Dataset excerpts
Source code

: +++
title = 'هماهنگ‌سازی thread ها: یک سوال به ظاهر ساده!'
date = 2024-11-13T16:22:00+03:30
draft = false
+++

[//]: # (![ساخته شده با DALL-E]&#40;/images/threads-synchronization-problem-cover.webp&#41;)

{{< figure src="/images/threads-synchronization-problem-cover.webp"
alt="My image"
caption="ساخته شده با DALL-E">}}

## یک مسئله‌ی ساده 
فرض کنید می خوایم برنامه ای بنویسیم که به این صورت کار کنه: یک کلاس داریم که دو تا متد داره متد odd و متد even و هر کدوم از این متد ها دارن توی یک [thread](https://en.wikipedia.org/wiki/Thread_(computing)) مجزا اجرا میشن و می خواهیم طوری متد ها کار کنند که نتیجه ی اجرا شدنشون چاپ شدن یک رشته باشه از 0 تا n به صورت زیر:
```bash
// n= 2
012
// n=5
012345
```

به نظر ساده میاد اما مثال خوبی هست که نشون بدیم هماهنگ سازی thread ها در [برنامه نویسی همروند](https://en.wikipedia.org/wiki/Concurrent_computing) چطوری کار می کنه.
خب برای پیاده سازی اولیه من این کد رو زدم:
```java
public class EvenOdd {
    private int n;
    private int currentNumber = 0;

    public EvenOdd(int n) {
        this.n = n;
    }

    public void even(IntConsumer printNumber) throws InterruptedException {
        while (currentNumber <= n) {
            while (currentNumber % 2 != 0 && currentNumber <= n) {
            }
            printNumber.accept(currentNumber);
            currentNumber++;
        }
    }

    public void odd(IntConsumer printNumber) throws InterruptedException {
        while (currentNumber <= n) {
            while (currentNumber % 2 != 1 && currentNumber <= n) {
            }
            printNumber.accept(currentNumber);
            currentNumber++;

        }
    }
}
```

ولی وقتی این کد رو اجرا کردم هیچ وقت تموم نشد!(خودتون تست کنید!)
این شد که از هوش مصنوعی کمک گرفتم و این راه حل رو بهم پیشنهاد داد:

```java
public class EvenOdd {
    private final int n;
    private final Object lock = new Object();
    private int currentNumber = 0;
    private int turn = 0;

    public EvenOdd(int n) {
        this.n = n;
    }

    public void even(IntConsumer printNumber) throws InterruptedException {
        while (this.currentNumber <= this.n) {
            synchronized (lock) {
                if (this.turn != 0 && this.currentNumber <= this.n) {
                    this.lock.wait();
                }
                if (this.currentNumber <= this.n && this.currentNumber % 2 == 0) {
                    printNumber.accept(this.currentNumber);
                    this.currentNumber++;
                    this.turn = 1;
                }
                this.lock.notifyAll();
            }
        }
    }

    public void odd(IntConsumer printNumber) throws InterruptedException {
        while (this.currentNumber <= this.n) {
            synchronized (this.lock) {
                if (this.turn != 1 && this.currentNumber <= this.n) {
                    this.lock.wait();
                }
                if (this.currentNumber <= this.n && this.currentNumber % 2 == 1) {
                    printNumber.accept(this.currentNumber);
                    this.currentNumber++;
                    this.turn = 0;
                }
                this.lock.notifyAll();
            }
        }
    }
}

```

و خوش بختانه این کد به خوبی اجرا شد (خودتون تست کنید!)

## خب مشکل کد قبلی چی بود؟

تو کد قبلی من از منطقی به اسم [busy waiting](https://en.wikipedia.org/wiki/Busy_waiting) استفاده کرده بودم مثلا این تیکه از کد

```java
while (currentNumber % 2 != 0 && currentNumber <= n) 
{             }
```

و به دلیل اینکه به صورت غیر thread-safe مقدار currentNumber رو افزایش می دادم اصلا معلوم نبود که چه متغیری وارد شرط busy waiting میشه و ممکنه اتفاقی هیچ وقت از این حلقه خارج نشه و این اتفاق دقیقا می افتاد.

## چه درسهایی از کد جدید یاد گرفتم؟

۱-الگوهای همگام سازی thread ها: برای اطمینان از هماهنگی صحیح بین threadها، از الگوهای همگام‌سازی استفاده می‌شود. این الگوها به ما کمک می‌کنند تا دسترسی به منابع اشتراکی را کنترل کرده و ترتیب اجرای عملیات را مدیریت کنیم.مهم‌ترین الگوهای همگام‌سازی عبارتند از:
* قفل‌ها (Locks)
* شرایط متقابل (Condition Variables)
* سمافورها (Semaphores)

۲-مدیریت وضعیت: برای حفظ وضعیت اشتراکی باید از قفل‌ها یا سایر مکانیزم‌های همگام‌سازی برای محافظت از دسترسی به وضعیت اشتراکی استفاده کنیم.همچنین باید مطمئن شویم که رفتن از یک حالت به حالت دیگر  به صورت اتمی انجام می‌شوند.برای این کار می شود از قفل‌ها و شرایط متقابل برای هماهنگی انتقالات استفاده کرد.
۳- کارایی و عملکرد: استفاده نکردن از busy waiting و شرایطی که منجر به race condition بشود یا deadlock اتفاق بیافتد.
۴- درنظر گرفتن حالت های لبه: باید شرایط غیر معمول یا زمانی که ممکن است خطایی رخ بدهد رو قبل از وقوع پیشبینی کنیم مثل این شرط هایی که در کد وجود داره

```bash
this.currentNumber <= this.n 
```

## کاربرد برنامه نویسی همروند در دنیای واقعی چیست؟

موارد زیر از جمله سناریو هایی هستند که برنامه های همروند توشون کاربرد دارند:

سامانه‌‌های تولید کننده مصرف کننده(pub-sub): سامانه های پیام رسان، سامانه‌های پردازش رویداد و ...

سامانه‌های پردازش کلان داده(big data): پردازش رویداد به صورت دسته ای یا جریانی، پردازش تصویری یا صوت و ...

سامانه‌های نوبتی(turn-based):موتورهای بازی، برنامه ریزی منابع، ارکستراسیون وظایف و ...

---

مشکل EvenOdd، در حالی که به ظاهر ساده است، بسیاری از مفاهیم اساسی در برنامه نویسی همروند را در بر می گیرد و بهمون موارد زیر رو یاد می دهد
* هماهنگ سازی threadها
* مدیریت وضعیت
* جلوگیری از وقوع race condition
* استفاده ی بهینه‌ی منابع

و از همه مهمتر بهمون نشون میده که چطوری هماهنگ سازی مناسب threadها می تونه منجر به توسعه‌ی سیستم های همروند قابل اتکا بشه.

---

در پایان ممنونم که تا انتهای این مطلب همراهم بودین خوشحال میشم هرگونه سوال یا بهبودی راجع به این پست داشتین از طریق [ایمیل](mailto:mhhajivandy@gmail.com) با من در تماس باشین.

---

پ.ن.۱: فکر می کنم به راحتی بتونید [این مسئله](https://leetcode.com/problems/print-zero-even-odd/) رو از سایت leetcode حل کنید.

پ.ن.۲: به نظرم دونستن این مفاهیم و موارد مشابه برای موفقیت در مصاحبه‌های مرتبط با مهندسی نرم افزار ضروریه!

AIM OF THE TASK
Could you transcribe every entry exactly, without altering anything?

EXERCISE OUTPUT
Source code

: +++
title = 'هماهنگ‌سازی thread ها: یک سوال به ظاهر ساده!'
date = 2024-11-13T16:22:00+03:30
draft = false
+++

[//]: # (![ساخته شده با DALL-E]&#40;/images/threads-synchronization-problem-cover.webp&#41;)

{{< figure src="/images/threads-synchronization-problem-cover.webp"
alt="My image"
caption="ساخته شده با DALL-E">}}

## یک مسئله‌ی ساده 
فرض کنید می خوایم برنامه ای بنویسیم که به این صورت کار کنه: یک کلاس داریم که دو تا متد داره متد odd و متد even و هر کدوم از این متد ها دارن توی یک [thread](https://en.wikipedia.org/wiki/Thread_(computing)) مجزا اجرا میشن و می خواهیم طوری متد ها کار کنند که نتیجه ی اجرا شدنشون چاپ شدن یک رشته باشه از 0 تا n به صورت زیر:
```bash
// n= 2
012
// n=5
012345
```

به نظر ساده میاد اما مثال خوبی هست که نشون بدیم هماهنگ سازی thread ها در [برنامه نویسی همروند](https://en.wikipedia.org/wiki/Concurrent_computing) چطوری کار می کنه.
خب برای پیاده سازی اولیه من این کد رو زدم:
```java
public class EvenOdd {
    private int n;
    private int currentNumber = 0;

    public EvenOdd(int n) {
        this.n = n;
    }

    public void even(IntConsumer printNumber) throws InterruptedException {
        while (currentNumber <= n) {
            while (currentNumber % 2 != 0 && currentNumber <= n) {
            }
            printNumber.accept(currentNumber);
            currentNumber++;
        }
    }

    public void odd(IntConsumer printNumber) throws InterruptedException {
        while (currentNumber <= n) {
            while (currentNumber % 2 != 1 && currentNumber <= n) {
            }
            printNumber.accept(currentNumber);
            currentNumber++;

        }
    }
}
```

ولی وقتی این کد رو اجرا کردم هیچ وقت تموم نشد!(خودتون تست کنید!)
این شد که از هوش مصنوعی کمک گرفتم و این راه حل رو بهم پیشنهاد داد:

```java
public class EvenOdd {
    private final int n;
    private final Object lock = new Object();
    private int currentNumber = 0;
    private int turn = 0;

    public EvenOdd(int n) {
        this.n = n;
    }

    public void even(IntConsumer printNumber) throws InterruptedException {
        while (this.currentNumber <= this.n) {
            synchronized (lock) {
                if (this.turn != 0 && this.currentNumber <= this.n) {
                    this.lock.wait();
                }
                if (this.currentNumber <= this.n && this.currentNumber % 2 == 0) {
                    printNumber.accept(this.currentNumber);
                    this.currentNumber++;
                    this.turn = 1;
                }
                this.lock.notifyAll();
            }
        }
    }

    public void odd(IntConsumer printNumber) throws InterruptedException {
        while (this.currentNumber <= this.n) {
            synchronized (this.lock) {
                if (this.turn != 1 && this.currentNumber <= this.n) {
                    this.lock.wait();
                }
                if (this.currentNumber <= this.n && this.currentNumber % 2 == 1) {
                    printNumber.accept(this.currentNumber);
                    this.currentNumber++;
                    this.turn = 0;
                }
                this.lock.notifyAll();
            }
        }
    }
}

```

و خوش بختانه این کد به خوبی اجرا شد (خودتون تست کنید!)

## خب مشکل کد قبلی چی بود؟

تو کد قبلی من از منطقی به اسم [busy waiting](https://en.wikipedia.org/wiki/Busy_waiting) استفاده کرده بودم مثلا این تیکه از کد

```java
while (currentNumber % 2 != 0 && currentNumber <= n) 
{             }
```

و به دلیل اینکه به صورت غیر thread-safe مقدار currentNumber رو افزایش می دادم اصلا معلوم نبود که چه متغیری وارد شرط busy waiting میشه و ممکنه اتفاقی هیچ وقت از این حلقه خارج نشه و این اتفاق دقیقا می افتاد.

## چه درسهایی از کد جدید یاد گرفتم؟

۱-الگوهای همگام سازی thread ها: برای اطمینان از هماهنگی صحیح بین threadها، از الگوهای همگام‌سازی استفاده می‌شود. این الگوها به ما کمک می‌کنند تا دسترسی به منابع اشتراکی را کنترل کرده و ترتیب اجرای عملیات را مدیریت کنیم.مهم‌ترین الگوهای همگام‌سازی عبارتند از:
* قفل‌ها (Locks)
* شرایط متقابل (Condition Variables)
* سمافورها (Semaphores)

۲-مدیریت وضعیت: برای حفظ وضعیت اشتراکی باید از قفل‌ها یا سایر مکانیزم‌های همگام‌سازی برای محافظت از دسترسی به وضعیت اشتراکی استفاده کنیم.همچنین باید مطمئن شویم که رفتن از یک حالت به حالت دیگر  به صورت اتمی انجام می‌شوند.برای این کار می شود از قفل‌ها و شرایط متقابل برای هماهنگی انتقالات استفاده کرد.
۳- کارایی و عملکرد: استفاده نکردن از busy waiting و شرایطی که منجر به race condition بشود یا deadlock اتفاق بیافتد.
۴- درنظر گرفتن حالت های لبه: باید شرایط غیر معمول یا زمانی که ممکن است خطایی رخ بدهد رو قبل از وقوع پیشبینی کنیم مثل این شرط هایی که در کد وجود داره

```bash
this.currentNumber <= this.n 
```

## کاربرد برنامه نویسی همروند در دنیای واقعی چیست؟

موارد زیر از جمله سناریو هایی هستند که برنامه های همروند توشون کاربرد دارند:

سامانه‌‌های تولید کننده مصرف کننده(pub-sub): سامانه های پیام رسان، سامانه‌های پردازش رویداد و ...

سامانه‌های پردازش کلان داده(big data): پردازش رویداد به صورت دسته ای یا جریانی، پردازش تصویری یا صوت و ...

سامانه‌های نوبتی(turn-based):موتورهای بازی، برنامه ریزی منابع، ارکستراسیون وظایف و ...

---

مشکل EvenOdd، در حالی که به ظاهر ساده است، بسیاری از مفاهیم اساسی در برنامه نویسی همروند را در بر می گیرد و بهمون موارد زیر رو یاد می دهد
* هماهنگ سازی threadها
* مدیریت وضعیت
* جلوگیری از وقوع race condition
* استفاده ی بهینه‌ی منابع

و از همه مهمتر بهمون نشون میده که چطوری هماهنگ سازی مناسب threadها می تونه منجر به توسعه‌ی سیستم های همروند قابل اتکا بشه.

---

در پایان ممنونم که تا انتهای این مطلب همراهم بودین خوشحال میشم هرگونه سوال یا بهبودی راجع به این پست داشتین از طریق [ایمیل](mailto:mhhajivandy@gmail.com) با من در تماس باشین.

---

پ.ن.۱: فکر می کنم به راحتی بتونید [این مسئله](https://leetcode.com/problems/print-zero-even-odd/) رو از سایت leetcode حل کنید.

پ.ن.۲: به نظرم دونستن این مفاهیم و موارد مشابه برای موفقیت در مصاحبه‌های مرتبط با مهندسی نرم افزار ضروریه!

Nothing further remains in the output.